The photo above was taken by Sarah Scurr on November 6, 2006, while Scurr was aboard a cruise ship near Chile's Northern Patagonian Ice Field. The photo below was taken by Marisol Ortiz Elfeldt on the same day, from the same ship, and looks nearly identical to Scurr's—a fact that recently led to a bizarre public row over accusations of plagiarism.
The trouble started back in 2009, when amateur photographer Scurr submitted her image of the Chilean iceberg to a photography competition hosted by the Telegraph's travel section. Her photo was selected as one of the best of the week and added to the paper's website, where it sat mostly unremarked-upon for six years.
Then, last month, Elfeldt caught wind of Scurr's snap and posted on Telegraph Travel's Facebook page to accuse her of stealing the photo, photoshopping it, and entering it into the contest as her own. "I want to make clear that this is MINE and I find very poor (sic) of this person to deceive people by saying it's hers," she wrote. "I want this picture removed or with the right credits: my name."
The Telegraph, determined to uncover any foul play, asked both photographers to supply the EXIF data for their image—which showed that they had indeed been taken on the same day, at the same location, but with different cameras. "A closer look also revealed a very slight difference in perspective - consistent with a moving boat," writes the Telegraph's Oliver Smith. "Which would lead to the remarkable conclusion that the two women were standing beside one another when they took the same photo just seconds apart."
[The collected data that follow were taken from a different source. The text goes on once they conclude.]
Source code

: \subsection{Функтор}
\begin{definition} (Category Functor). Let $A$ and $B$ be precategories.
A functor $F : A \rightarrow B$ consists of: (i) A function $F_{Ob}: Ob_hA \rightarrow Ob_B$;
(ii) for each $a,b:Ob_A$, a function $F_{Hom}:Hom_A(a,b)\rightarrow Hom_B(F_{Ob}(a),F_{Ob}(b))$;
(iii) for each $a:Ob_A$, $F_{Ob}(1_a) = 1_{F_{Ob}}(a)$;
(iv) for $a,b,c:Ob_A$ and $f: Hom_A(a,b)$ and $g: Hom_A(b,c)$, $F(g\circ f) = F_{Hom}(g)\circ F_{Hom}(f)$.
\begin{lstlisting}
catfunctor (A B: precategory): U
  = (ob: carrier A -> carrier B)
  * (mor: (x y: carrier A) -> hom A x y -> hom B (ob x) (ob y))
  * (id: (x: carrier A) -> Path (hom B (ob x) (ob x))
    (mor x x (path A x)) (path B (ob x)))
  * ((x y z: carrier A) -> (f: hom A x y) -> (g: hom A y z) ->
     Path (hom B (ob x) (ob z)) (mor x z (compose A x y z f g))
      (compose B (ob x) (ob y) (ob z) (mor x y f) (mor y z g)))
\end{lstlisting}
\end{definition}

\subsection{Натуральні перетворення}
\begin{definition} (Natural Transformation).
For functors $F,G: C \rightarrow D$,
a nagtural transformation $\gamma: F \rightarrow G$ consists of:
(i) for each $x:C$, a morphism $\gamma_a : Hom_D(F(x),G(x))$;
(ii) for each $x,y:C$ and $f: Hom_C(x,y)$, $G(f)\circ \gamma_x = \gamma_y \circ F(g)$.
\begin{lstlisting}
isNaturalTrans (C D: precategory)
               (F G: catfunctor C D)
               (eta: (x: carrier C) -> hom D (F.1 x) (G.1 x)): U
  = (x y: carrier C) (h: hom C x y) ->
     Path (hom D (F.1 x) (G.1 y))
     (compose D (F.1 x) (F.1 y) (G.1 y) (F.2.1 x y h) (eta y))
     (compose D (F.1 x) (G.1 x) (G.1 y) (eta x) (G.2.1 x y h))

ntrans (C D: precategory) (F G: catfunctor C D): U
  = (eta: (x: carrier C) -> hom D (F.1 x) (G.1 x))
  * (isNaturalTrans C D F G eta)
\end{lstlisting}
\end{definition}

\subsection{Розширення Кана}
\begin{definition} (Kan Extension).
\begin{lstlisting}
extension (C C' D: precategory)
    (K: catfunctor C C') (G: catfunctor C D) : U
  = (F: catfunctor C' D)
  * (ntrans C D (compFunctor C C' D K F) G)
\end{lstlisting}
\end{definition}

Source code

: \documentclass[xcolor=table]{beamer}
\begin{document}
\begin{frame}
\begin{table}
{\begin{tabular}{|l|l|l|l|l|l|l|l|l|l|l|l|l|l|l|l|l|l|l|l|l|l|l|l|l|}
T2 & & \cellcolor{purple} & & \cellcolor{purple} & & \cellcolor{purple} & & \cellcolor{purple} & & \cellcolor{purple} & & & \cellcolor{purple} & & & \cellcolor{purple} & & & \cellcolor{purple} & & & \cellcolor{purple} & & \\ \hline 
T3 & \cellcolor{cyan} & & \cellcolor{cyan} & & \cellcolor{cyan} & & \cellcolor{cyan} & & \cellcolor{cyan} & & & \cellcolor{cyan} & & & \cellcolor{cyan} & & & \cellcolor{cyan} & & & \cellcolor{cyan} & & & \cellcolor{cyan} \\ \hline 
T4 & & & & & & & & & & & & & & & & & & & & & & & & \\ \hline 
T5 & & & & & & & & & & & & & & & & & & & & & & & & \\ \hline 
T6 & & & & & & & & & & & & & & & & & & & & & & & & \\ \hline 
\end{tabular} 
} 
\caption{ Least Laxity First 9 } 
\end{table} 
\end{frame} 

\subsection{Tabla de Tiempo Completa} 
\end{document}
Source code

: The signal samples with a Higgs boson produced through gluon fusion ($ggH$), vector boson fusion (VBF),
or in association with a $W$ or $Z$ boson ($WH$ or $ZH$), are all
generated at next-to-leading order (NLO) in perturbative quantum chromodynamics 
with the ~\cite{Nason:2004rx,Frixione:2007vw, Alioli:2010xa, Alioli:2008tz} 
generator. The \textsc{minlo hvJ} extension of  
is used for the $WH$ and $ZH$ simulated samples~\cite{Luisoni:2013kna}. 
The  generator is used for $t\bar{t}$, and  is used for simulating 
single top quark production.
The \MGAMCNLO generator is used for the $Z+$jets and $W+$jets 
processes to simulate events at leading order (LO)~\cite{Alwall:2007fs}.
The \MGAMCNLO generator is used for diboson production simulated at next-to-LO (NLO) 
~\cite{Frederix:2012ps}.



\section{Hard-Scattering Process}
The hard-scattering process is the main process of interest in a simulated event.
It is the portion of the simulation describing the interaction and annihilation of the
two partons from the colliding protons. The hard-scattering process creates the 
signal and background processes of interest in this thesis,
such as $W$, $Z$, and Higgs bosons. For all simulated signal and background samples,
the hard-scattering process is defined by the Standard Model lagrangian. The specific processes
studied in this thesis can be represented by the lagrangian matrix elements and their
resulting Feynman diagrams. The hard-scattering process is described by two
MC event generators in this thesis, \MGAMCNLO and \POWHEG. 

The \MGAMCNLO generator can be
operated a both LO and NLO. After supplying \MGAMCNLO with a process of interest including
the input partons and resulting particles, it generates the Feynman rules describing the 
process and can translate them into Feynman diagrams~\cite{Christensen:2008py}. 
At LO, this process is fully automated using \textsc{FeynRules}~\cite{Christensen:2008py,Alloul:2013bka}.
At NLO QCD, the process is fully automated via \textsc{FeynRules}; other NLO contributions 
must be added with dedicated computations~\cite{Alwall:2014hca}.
You might be tempted to interpret the episode as a dire portend for original photography in the age of the iPhone, as Guardian art critic Jonathan Jones did in his hackneyed take. Please don't. It's true: many more people have access to cameras than did even just a decade ago, and that's occasionally going to lead to dustups like these. But if there's a lesson to be learned here, it's not that creativity is dead, or that whippersnapper Instagrammers have an inflated sense of their own artistic worth.
It's just that old-fashioned artistic plagiarism—an idea that's been on increasingly shaky ground for a century or more—is only becoming more difficult to pin down now that even your grandma is a 24-hour content-creating machine.
Scurr, who handled the allegations against her with aplomb, put it nicely:
It's a bizarre coincidence and I'm suprised it doesn't happen more often. You've got hundreds of people staring at landmarks or landscapes, all taking the same picture on their smartphone or camera. Hopefully, should anyone else find themselves in the same position, they will think twice before making public accusations.